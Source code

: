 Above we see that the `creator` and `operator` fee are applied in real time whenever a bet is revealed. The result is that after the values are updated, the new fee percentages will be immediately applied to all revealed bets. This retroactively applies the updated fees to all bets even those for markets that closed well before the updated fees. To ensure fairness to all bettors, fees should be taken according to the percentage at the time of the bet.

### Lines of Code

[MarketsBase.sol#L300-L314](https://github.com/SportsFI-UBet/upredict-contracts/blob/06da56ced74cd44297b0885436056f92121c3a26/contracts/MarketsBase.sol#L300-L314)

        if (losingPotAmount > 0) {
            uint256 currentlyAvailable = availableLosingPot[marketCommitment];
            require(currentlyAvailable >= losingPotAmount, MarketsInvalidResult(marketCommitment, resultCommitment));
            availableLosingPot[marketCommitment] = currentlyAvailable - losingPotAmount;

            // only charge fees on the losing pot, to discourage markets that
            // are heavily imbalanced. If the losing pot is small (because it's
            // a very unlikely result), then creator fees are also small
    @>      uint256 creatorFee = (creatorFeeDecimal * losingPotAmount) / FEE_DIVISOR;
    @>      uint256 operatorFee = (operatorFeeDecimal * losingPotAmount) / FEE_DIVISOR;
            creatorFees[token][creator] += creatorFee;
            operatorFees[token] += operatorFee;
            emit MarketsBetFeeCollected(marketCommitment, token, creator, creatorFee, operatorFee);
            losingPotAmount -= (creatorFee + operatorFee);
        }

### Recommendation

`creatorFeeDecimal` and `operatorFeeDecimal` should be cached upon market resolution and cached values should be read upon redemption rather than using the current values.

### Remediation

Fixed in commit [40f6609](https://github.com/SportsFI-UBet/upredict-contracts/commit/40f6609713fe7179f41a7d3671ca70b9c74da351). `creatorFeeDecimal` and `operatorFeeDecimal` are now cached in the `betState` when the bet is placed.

● **YOUR TASK**: Across the data above, how many lines include the word "small"? Give only the count.

● **EXERCISE ANSWER**: 2